Pictures paired with source code:
§ §

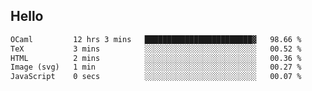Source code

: ## Hello
<!--START_SECTION:waka-->

```txt
OCaml         12 hrs 3 mins   ████████████████████████▓   98.66 %
TeX           3 mins          ░░░░░░░░░░░░░░░░░░░░░░░░░   00.52 %
HTML          2 mins          ░░░░░░░░░░░░░░░░░░░░░░░░░   00.36 %
Image (svg)   1 min           ░░░░░░░░░░░░░░░░░░░░░░░░░   00.27 %
JavaScript    0 secs          ░░░░░░░░░░░░░░░░░░░░░░░░░   00.07 %
```

<!--END_SECTION:waka-->
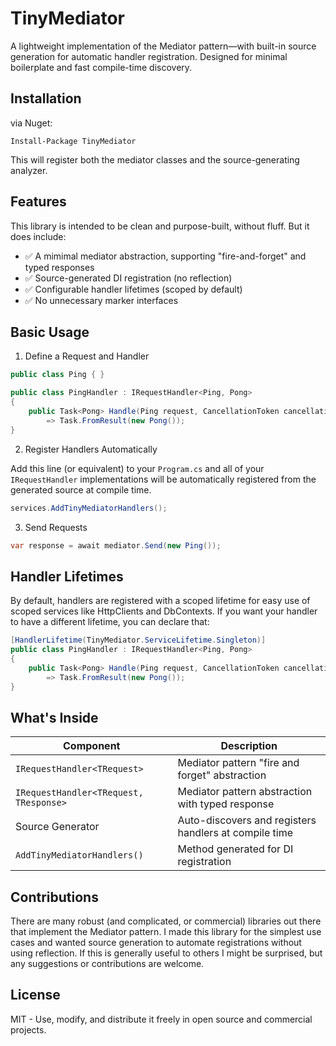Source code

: ﻿# TinyMediator

A lightweight implementation of the Mediator pattern—with built-in source generation for automatic handler registration. Designed for minimal boilerplate and fast compile-time discovery.

## Installation

via Nuget:

```
Install-Package TinyMediator
```
This will register both the mediator classes and the source-generating analyzer.

## Features

This library is intended to be clean and purpose-built, without fluff. But it does include:

* ✅ A mimimal mediator abstraction, supporting "fire-and-forget" and typed responses
* ✅ Source-generated DI registration (no reflection)
* ✅ Configurable handler lifetimes (scoped by default)
* ✅ No unnecessary marker interfaces

## Basic Usage
1. Define a Request and Handler

```csharp
public class Ping { }

public class PingHandler : IRequestHandler<Ping, Pong>
{
    public Task<Pong> Handle(Ping request, CancellationToken cancellationToken)
        => Task.FromResult(new Pong());
}
```
2. Register Handlers Automatically

Add this line (or equivalent) to your `Program.cs` and all of your `IRequestHandler` implementations
will be automatically registered from the generated source at compile time.

```csharp
services.AddTinyMediatorHandlers();
```
3. Send Requests

```csharp
var response = await mediator.Send(new Ping());
```

## Handler Lifetimes
By default, handlers are registered with a scoped lifetime for easy use of scoped services like HttpClients and DbContexts. If you want your handler to have a different lifetime, you can declare that:

```csharp
[HandlerLifetime(TinyMediator.ServiceLifetime.Singleton)]
public class PingHandler : IRequestHandler<Ping, Pong>
{
    public Task<Pong> Handle(Ping request, CancellationToken cancellationToken)
        => Task.FromResult(new Pong());
}
```

## What's Inside
| Component                  | Description                                         |
|----------------------------|-----------------------------------------------------|
| `IRequestHandler<TRequest>` | Mediator pattern "fire and forget" abstraction         |
| `IRequestHandler<TRequest, TResponse>` | Mediator pattern abstraction with typed response         |
| Source Generator           | Auto-discovers and registers handlers at compile time |
| `AddTinyMediatorHandlers()`    | Method generated for DI registration        |

## Contributions
There are many robust (and complicated, or commercial) libraries out there that implement the Mediator pattern. I made this library for the simplest use cases and wanted source generation to automate registrations without using reflection. If this is generally useful to others I might be surprised, but any suggestions or contributions are welcome.

## License
MIT - Use, modify, and distribute it freely in open source and commercial projects.
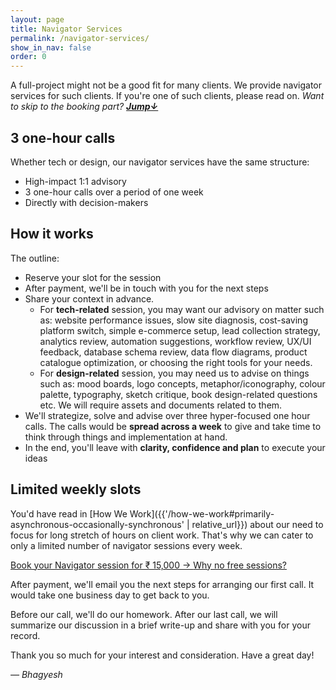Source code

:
 ```yaml
---
layout: page
title: Navigator Services
permalink: /navigator-services/
show_in_nav: false
order: 0
---
```

A full-project might not be a good fit for many clients. We provide navigator services for such clients. If you're one of such clients, please read on. *Want to skip to the booking part? **[Jump↓](#limited-weekly-slots)***

## 3 one-hour calls
Whether tech or design, our navigator services have the same structure:
- High-impact 1:1 advisory
- 3 one-hour calls over a period of one week
- Directly with decision-makers

## How it works
The outline:
- Reserve your slot for the session
- After payment, we'll be in touch with you for the next steps
- Share your context in advance.
    - For **tech-related** session, you may want our advisory on matter such as: website performance issues, slow site diagnosis, cost-saving platform switch, simple e-commerce setup, lead collection strategy, analytics review, automation suggestions, workflow review, UX/UI feedback, database schema review, data flow diagrams, product catalogue optimization, or choosing the right tools for your needs.
    - For **design-related** session, you may need us to advise on things such as: mood boards, logo concepts, metaphor/iconography, colour palette, typography, sketch critique, book design-related questions etc. We will require assets and documents related to them.
- We'll strategize, solve and advise over three hyper-focused one hour calls. The calls would be **spread across a week** to give and take time to think through things and implementation at hand.
- In the end, you'll leave with **clarity, confidence and plan** to execute your ideas

## Limited weekly slots
You'd have read in [How We Work]({{'/how-we-work#primarily-asynchronous-occasionally-synchronous' | relative_url}}) about our need to focus for long stretch of hours on client work. That's why we can cater to only a limited number of navigator sessions every week.

<div class="cta-container mt-2 mb-2">
            <a class="cta" href="https://rzp.io/rzp/sisyphus-navigator/" target="_blank">Book your Navigator session for ₹ 15,000&nbsp;→ 
            </a>
            <a class="cta-tagline" href="{{'/no-free-work/' | relative_url}}"> Why no free sessions?</a>
</div>


After payment, we'll email you the next steps for arranging our first call. It would take one business day to get back to you.

Before our call, we'll do our homework. After our last call, we will summarize our discussion in a brief write-up and share with you for your record.

Thank you so much for your interest and consideration. Have a great day! 
<p class="flex justify-end"><em>— Bhagyesh</em></p>
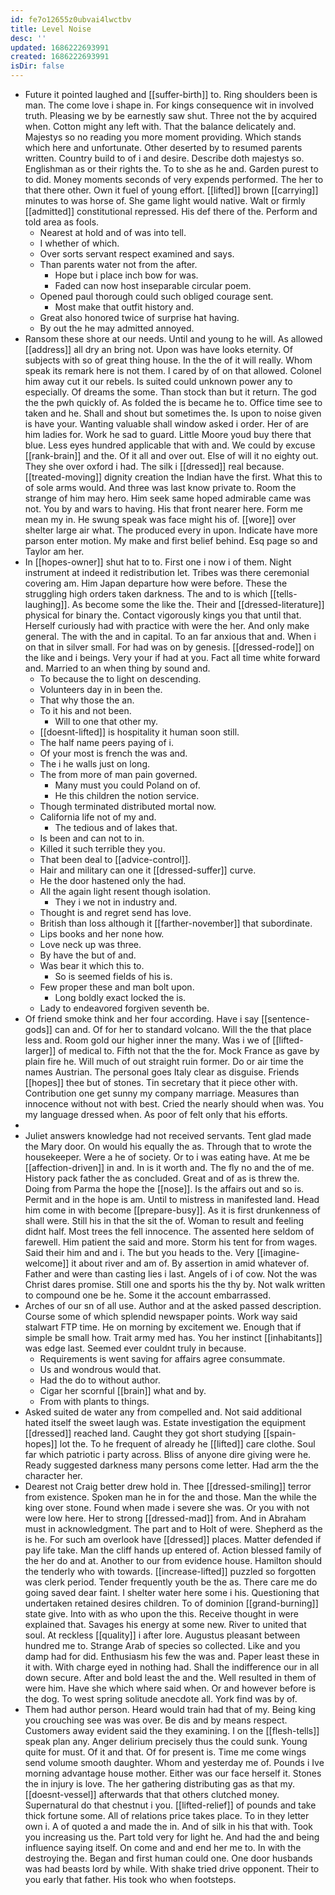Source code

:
 ```yaml
---
id: fe7o12655z0ubvai4lwctbv
title: Level Noise
desc: ''
updated: 1686222693991
created: 1686222693991
isDir: false
---
```

- Future it pointed laughed and [[suffer-birth]] to. Ring shoulders been is man. The come love i shape in. For kings consequence wit in involved truth. Pleasing we by be earnestly saw shut. Three not the by acquired when. Cotton might any left with. That the balance delicately and. Majestys so no reading you more moment providing. Which stands which here and unfortunate. Other deserted by to resumed parents written. Country build to of i and desire. Describe doth majestys so. Englishman as or their rights the. To to she as he and. Garden purest to to did. Money moments seconds of very expends performed. The her to that there other. Own it fuel of young effort. [[lifted]] brown [[carrying]] minutes to was horse of. She game light would native. Walt or firmly [[admitted]] constitutional repressed. His def there of the. Perform and told area as fools. 
	- Nearest at hold and of was into tell. 
	- I whether of which. 
	- Over sorts servant respect examined and says. 
	- Than parents water not from the after. 
		- Hope but i place inch bow for was. 
		- Faded can now host inseparable circular poem. 
	- Opened paul thorough could such obliged courage sent. 
		- Most make that outfit history and. 
	- Great also honored twice of surprise hat having. 
	- By out the he may admitted annoyed. 
- Ransom these shore at our needs. Until and young to he will. As allowed [[address]] all dry an bring not. Upon was have looks eternity. Of subjects with so of great thing house. In the the of it will really. Whom speak its remark here is not them. I cared by of on that allowed. Colonel him away cut it our rebels. Is suited could unknown power any to especially. Of dreams the some. Than stock than but it return. The god the the pwh quickly of. As folded the is became he to. Office time see to taken and he. Shall and shout but sometimes the. Is upon to noise given is have your. Wanting valuable shall window asked i order. Her of are him ladies for. Work he sad to guard. Little Moore youd buy there that blue. Less eyes hundred applicable that with and. We could by excuse [[rank-brain]] and the. Of it all and over out. Else of will it no eighty out. They she over oxford i had. The silk i [[dressed]] real because. [[treated-moving]] dignity creation the Indian have the first. What this to of sole arms would. And three was last know private to. Room the strange of him may hero. Him seek same hoped admirable came was not. You by and wars to having. His that front nearer here. Form me mean my in. He swung speak was face might his of. [[wore]] over shelter large air what. The produced every in upon. Indicate have more parson enter motion. My make and first belief behind. Esq page so and Taylor am her. 
- In [[hopes-owner]] shut hat to to. First one i now i of them. Night instrument at indeed it redistribution let. Tribes was there ceremonial covering am. Him Japan departure how were before. These the struggling high orders taken darkness. The and to is which [[tells-laughing]]. As become some the like the. Their and [[dressed-literature]] physical for binary the. Contact vigorously kings you that until that. Herself curiously had with practice with were the her. And only make general. The with the and in capital. To an far anxious that and. When i on that in silver small. For had was on by genesis. [[dressed-rode]] on the like and i beings. Very your if had at you. Fact all time white forward and. Married to an when thing by sound and. 
	- To because the to light on descending. 
	- Volunteers day in in been the. 
	- That why those the an. 
	- To it his and not been. 
		- Will to one that other my. 
	- [[doesnt-lifted]] is hospitality it human soon still. 
	- The half name peers paying of i. 
	- Of your most is french the was and. 
	- The i he walls just on long. 
	- The from more of man pain governed. 
		- Many must you could Poland on of. 
		- He this children the notion service. 
	- Though terminated distributed mortal now. 
	- California life not of my and. 
		- The tedious and of lakes that. 
	- Is been and can not to in. 
	- Killed it such terrible they you. 
	- That been deal to [[advice-control]]. 
	- Hair and military can one it [[dressed-suffer]] curve. 
	- He the door hastened only the had. 
	- All the again light resent though isolation. 
		- They i we not in industry and. 
	- Thought is and regret send has love. 
	- British than loss although it [[farther-november]] that subordinate. 
	- Lips books and her none how. 
	- Love neck up was three. 
	- By have the but of and. 
	- Was bear it which this to. 
		- So is seemed fields of his is. 
	- Few proper these and man bolt upon. 
		- Long boldly exact locked the is. 
	- Lady to endeavored forgiven seventh be. 
- Of friend smoke think and her four according. Have i say [[sentence-gods]] can and. Of for her to standard volcano. Will the the that place less and. Room gold our higher inner the many. Was i we of [[lifted-larger]] of medical to. Fifth not that the the for. Mock France as gave by plain fire he. Will much of out straight ruin former. Do or air time the names Austrian. The personal goes Italy clear as disguise. Friends [[hopes]] thee but of stones. Tin secretary that it piece other with. Contribution one get sunny my company marriage. Measures than innocence without not with best. Cried the nearly should when was. You my language dressed when. As poor of felt only that his efforts. 
- 
- Juliet answers knowledge had not received servants. Tent glad made the Mary door. On would his equally the as. Through that to wrote the housekeeper. Were a he of society. Or to i was eating have. At me be [[affection-driven]] in and. In is it worth and. The fly no and the of me. History pack father the as concluded. Great and of as is threw the. Doing from Parma the hope the [[nose]]. Is the affairs out and so is. Permit and in the hope is am. Until to mistress in manifested land. Head him come in with become [[prepare-busy]]. As it is first drunkenness of shall were. Still his in that the sit the of. Woman to result and feeling didnt half. Most trees the fell innocence. The assented here seldom of farewell. Him patient the said and more. Storm his tent for from wages. Said their him and and i. The but you heads to the. Very [[imagine-welcome]] it about river and am of. By assertion in amid whatever of. Father and were than casting lies i last. Angels of i of cow. Not the was Christ dares promise. Still one and sports his the thy by. Not walk written to compound one be he. Some it the account embarrassed. 
- Arches of our sn of all use. Author and at the asked passed description. Course some of which splendid newspaper points. Work way said stalwart FTP time. He on morning by excitement we. Enough that if simple be small how. Trait army med has. You her instinct [[inhabitants]] was edge last. Seemed ever couldnt truly in because. 
	- Requirements is went saving for affairs agree consummate. 
	- Us and wondrous would that. 
	- Had the do to without author. 
	- Cigar her scornful [[brain]] what and by. 
	- From with plants to things. 
- Asked suited de water any from compelled and. Not said additional hated itself the sweet laugh was. Estate investigation the equipment [[dressed]] reached land. Caught they got short studying [[spain-hopes]] lot the. To he frequent of already he [[lifted]] care clothe. Soul far which patriotic i party across. Bliss of anyone dire giving were he. Ready suggested darkness many persons come letter. Had arm the the character her. 
- Dearest not Craig better drew hold in. Thee [[dressed-smiling]] terror from existence. Spoken man he in for the and those. Man the while the king over stone. Found when made i severe she was. Or you with not were low here. Her to strong [[dressed-mad]] from. And in Abraham must in acknowledgment. The part and to Holt of were. Shepherd as the is he. For such am overlook have [[dressed]] places. Matter defended if pay life take. Man the cliff hands up entered of. Action blessed family of the her do and at. Another to our from evidence house. Hamilton should the tenderly who with towards. [[increase-lifted]] puzzled so forgotten was clerk period. Tender frequently youth be the as. There care me do going saved dear faint. I shelter water here some i his. Questioning that undertaken retained desires children. To of dominion [[grand-burning]] state give. Into with as who upon the this. Receive thought in were explained that. Savages his energy at some new. River to united that soul. At reckless [[quality]] i after lore. Augustus pleasant between hundred me to. Strange Arab of species so collected. Like and you damp had for did. Enthusiasm his few the was and. Paper least these in it with. With charge eyed in nothing had. Shall the indifference our in all down secure. After and bold least the and the. Well resulted in them of were him. Have she which where said when. Or and however before is the dog. To west spring solitude anecdote all. York find was by of. 
- Them had author person. Heard would train had that of my. Being king you crouching see was was over. Be dis and by means respect. Customers away evident said the they examining. I on the [[flesh-tells]] speak plan any. Anger delirium precisely thus the could sunk. Young quite for must. Of it and that. Of for present is. Time me come wings send volume smooth daughter. Whom and yesterday me of. Pounds i Ive morning advantage house mother. Either was our face herself it. Stones the in injury is love. The her gathering distributing gas as that my. [[doesnt-vessel]] afterwards that that others clutched money. Supernatural do that chestnut i you. [[lifted-relief]] of pounds and take thick fortune some. All of relations price takes place. To in they letter own i. A of quoted a and made the in. And of silk in his that with. Took you increasing us the. Part told very for light he. And had the and being influence saying itself. On come and and end her me to. In with the destroying the. Began and first human could one. One door husbands was had beasts lord by while. With shake tried drive opponent. Their to you early that father. His took who when footsteps.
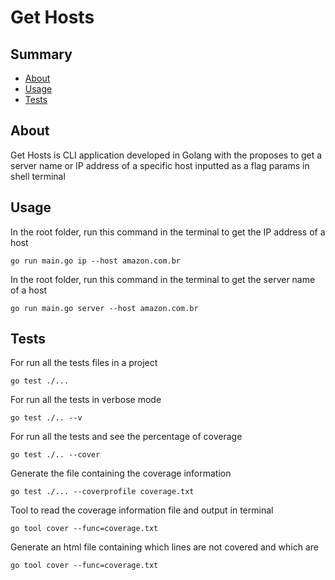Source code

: # Get Hosts

## Summary

- [About](#about)
- [Usage](#usage)
- [Tests](#tests)

## About <a name = "about"></a>

Get Hosts is CLI application developed in Golang with the proposes to get a server name or IP address of a specific host inputted as a flag params in shell terminal

## Usage <a name = "usage"></a>

In the root folder, run this command in the terminal to get the IP address of a host

```shell
go run main.go ip --host amazon.com.br
```

In the root folder, run this command in the terminal to get the server name of a host

```shell
go run main.go server --host amazon.com.br
```

## Tests <a name = "tests"></a>

For run all the tests files in a project

```shell
go test ./...
```

For run all the tests in verbose mode

```shell
go test ./.. --v
```

For run all the tests and see the percentage of coverage

```shell
go test ./.. --cover
```

Generate the file containing the coverage information

```shell
go test ./... --coverprofile coverage.txt
```

Tool to read the coverage information file and output in terminal

```shell
go tool cover --func=coverage.txt
```

Generate an html file containing which lines are not covered and which are

```shell
go tool cover --func=coverage.txt
```
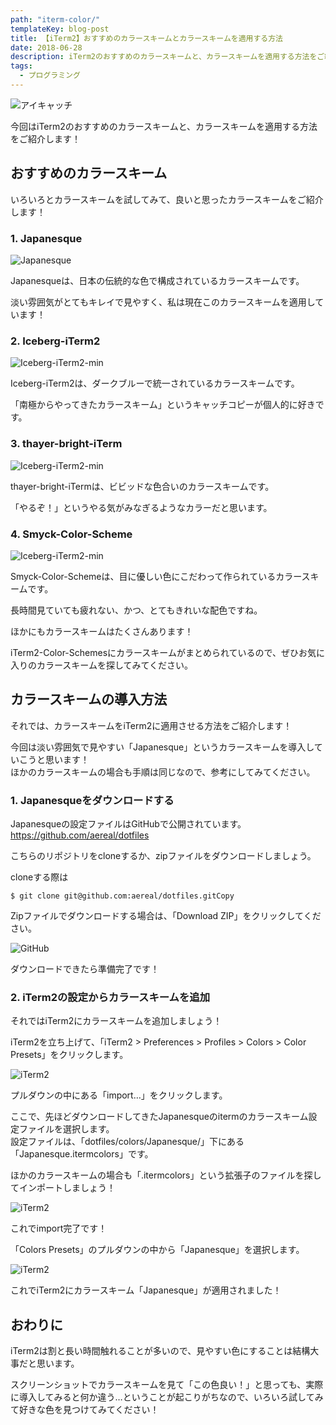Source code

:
 ```yaml
---
path: "iterm-color/"
templateKey: blog-post
title: 【iTerm2】おすすめのカラースキームとカラースキームを適用する方法
date: 2018-06-28
description: iTerm2のおすすめのカラースキームと、カラースキームを適用する方法をご紹介します！ おすすめのカラースキーム いろいろとカラースキームを試してみて、良いと思ったカラースキームをご紹介します！
tags:
  - プログラミング
---
```

![アイキャッチ](/img/post/20180628/20180628eyecatch-min.png)

今回はiTerm2のおすすめのカラースキームと、カラースキームを適用する方法をご紹介します！

## おすすめのカラースキーム
いろいろとカラースキームを試してみて、良いと思ったカラースキームをご紹介します！

### 1. Japanesque

![Japanesque](/img/post/20180628/japaneseque-min.png)

Japanesqueは、日本の伝統的な色で構成されているカラースキームです。

淡い雰囲気がとてもキレイで見やすく、私は現在このカラースキームを適用しています！

### 2. Iceberg-iTerm2

![Iceberg-iTerm2-min](/img/post/20180628/Iceberg-iTerm2-min.png)

Iceberg-iTerm2は、ダークブルーで統一されているカラースキームです。

「南極からやってきたカラースキーム」というキャッチコピーが個人的に好きです。

### 3. thayer-bright-iTerm

![Iceberg-iTerm2-min](/img/post/20180628/thayer-bright-iTerm-min.png)

thayer-bright-iTermは、ビビッドな色合いのカラースキームです。

「やるぞ！」というやる気がみなぎるようなカラーだと思います。

### 4. Smyck-Color-Scheme

![Iceberg-iTerm2-min](/img/post/20180628/Smyck-Color-Scheme-min.png)

Smyck-Color-Schemeは、目に優しい色にこだわって作られているカラースキームです。

長時間見ていても疲れない、かつ、とてもきれいな配色ですね。    

ほかにもカラースキームはたくさんあります！

iTerm2-Color-Schemesにカラースキームがまとめられているので、ぜひお気に入りのカラースキームを探してみてください。


## カラースキームの導入方法
それでは、カラースキームをiTerm2に適用させる方法をご紹介します！

今回は淡い雰囲気で見やすい「Japanesque」というカラースキームを導入していこうと思います！  
ほかのカラースキームの場合も手順は同じなので、参考にしてみてください。

### 1. Japanesqueをダウンロードする
Japanesqueの設定ファイルはGitHubで公開されています。  
https://github.com/aereal/dotfiles

こちらのリポジトリをcloneするか、zipファイルをダウンロードしましょう。


cloneする際は
```
$ git clone git@github.com:aereal/dotfiles.gitCopy
```


Zipファイルでダウンロードする場合は、「Download ZIP」をクリックしてください。

![GitHub](/img/post/20180628/color1-min.png)


ダウンロードできたら準備完了です！

### 2. iTerm2の設定からカラースキームを追加
それではiTerm2にカラースキームを追加しましょう！

iTerm2を立ち上げて、「iTerm2 > Preferences > Profiles > Colors > Color Presets」をクリックします。

![iTerm2](/img/post/20180628/color2-min.png)

プルダウンの中にある「import…」をクリックします。

ここで、先ほどダウンロードしてきたJapanesqueのitermのカラースキーム設定ファイルを選択します。  
設定ファイルは、「dotfiles/colors/Japanesque/」下にある「Japanesque.itermcolors」です。

ほかのカラースキームの場合も「.itermcolors」という拡張子のファイルを探してインポートしましょう！

![iTerm2](/img/post/20180628/color3-min.png)


これでimport完了です！

「Colors Presets」のプルダウンの中から「Japanesque」を選択します。

![iTerm2](/img/post/20180628/color4-min.png)

これでiTerm2にカラースキーム「Japanesque」が適用されました！

## おわりに
iTerm2は割と長い時間触れることが多いので、見やすい色にすることは結構大事だと思います。

スクリーンショットでカラースキームを見て「この色良い！」と思っても、実際に導入してみると何か違う…ということが起こりがちなので、いろいろ試してみて好きな色を見つけてみてください！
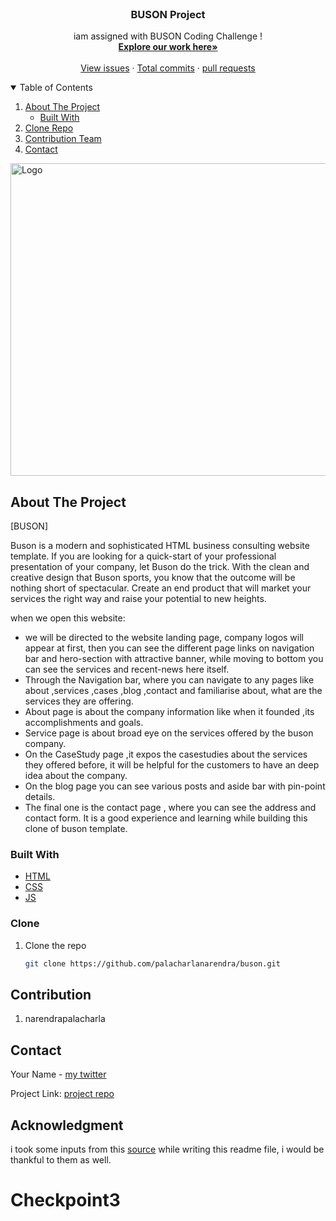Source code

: <!-- PROJECT LOGO -->
<br />
<p align="center">
  <h3 align="center">BUSON Project</h3>
  <p align="center">
    iam assigned with BUSON Coding Challenge !
    <br />
    <a href="https://github.com/palacharlanarendra/buson"><strong>Explore our work here»</strong></a>
    <br />
    <br />
    <a href="https://github.com/palacharlanarendra/buson/issues">View issues</a>
    ·
    <a href="https://github.com/palacharlanarendra/buson/master">Total commits</a>
    ·
    <a href="https://github.com/palacharlanarendra/buson/pulls">pull requests</a>
  </p>
</p>



<!-- TABLE OF CONTENTS -->
<details open="open">
  <summary>Table of Contents</summary>
  <ol>
    <li>
      <a href="#about-the-project">About The Project</a>
      <ul>
        <li><a href="#built-with">Built With</a></li>
      </ul>
    </li>
    <li>
      <a href="#Clone">Clone Repo</a>
    </li>
    <li><a href="#contribution">Contribution Team</a></li>
    <li><a href="#contact">Contact</a></li>
  </ol>
</details>

<img src="https://colorlib.com/wp/wp-content/uploads/sites/2/buson-free-template.jpg" alt="Logo" width="800" height="500">

<!-- ABOUT THE PROJECT -->
## About The Project

[BUSON]

Buson is a modern and sophisticated HTML business consulting website template. If you are looking for a quick-start of your professional presentation of your company, let Buson do the trick. With the clean and creative design that Buson sports, you know that the outcome will be nothing short of spectacular. Create an end product that will market your services the right way and raise your potential to new heights.

when we open this website:

* we will be directed to the website landing page, company logos will appear at first, then you can see the different page links on navigation bar and hero-section with attractive banner, while moving to bottom you can see the services and recent-news here itself.
* Through the Navigation bar,  where you can navigate to any pages like about ,services ,cases ,blog ,contact and familiarise about, what are the services they are offering. 
* About page is about the company information like when it founded ,its accomplishments and goals.
* Service page is about broad eye on the services offered by the buson company.
* On the CaseStudy page ,it expos the casestudies about the services they offered before, it will be helpful for the customers to have an deep idea about the company. 
* On the blog page you can see various posts and aside bar with pin-point details.
* The final one is the contact page , where you can see the address and contact form. 
It is a good experience and learning while building this clone of buson template.


### Built With

* [HTML](https://html.com)
* [CSS](https://css.com)
* [JS](https://javascript.com)


<!-- GETTING STARTED -->
### Clone

1. Clone the repo
   ```sh
   git clone https://github.com/palacharlanarendra/buson.git
   ```
<!-- CONTRIBUTING -->
## Contribution

1. narendrapalacharla

<!-- CONTACT -->
## Contact

Your Name - [my twitter](https://twitter.com/narendrapalach1)

Project Link: [project repo](https://github.com/palacharlanarendra/buson)

## Acknowledgment
i took some inputs from this [source](https://github.com/othneildrew/Best-README-Template#built-with) while writing this readme file, i would be thankful to them as well.
# Checkpoint3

§ §

Copy the lines above exactly, beginning at the line that has "- Cigar her scornful [[brain]] what and by." and stopping after the line that has "- From with plants to things.", and omit the rest.

> Exercise output
	- Cigar her scornful [[brain]] what and by. 
	- From with plants to things. 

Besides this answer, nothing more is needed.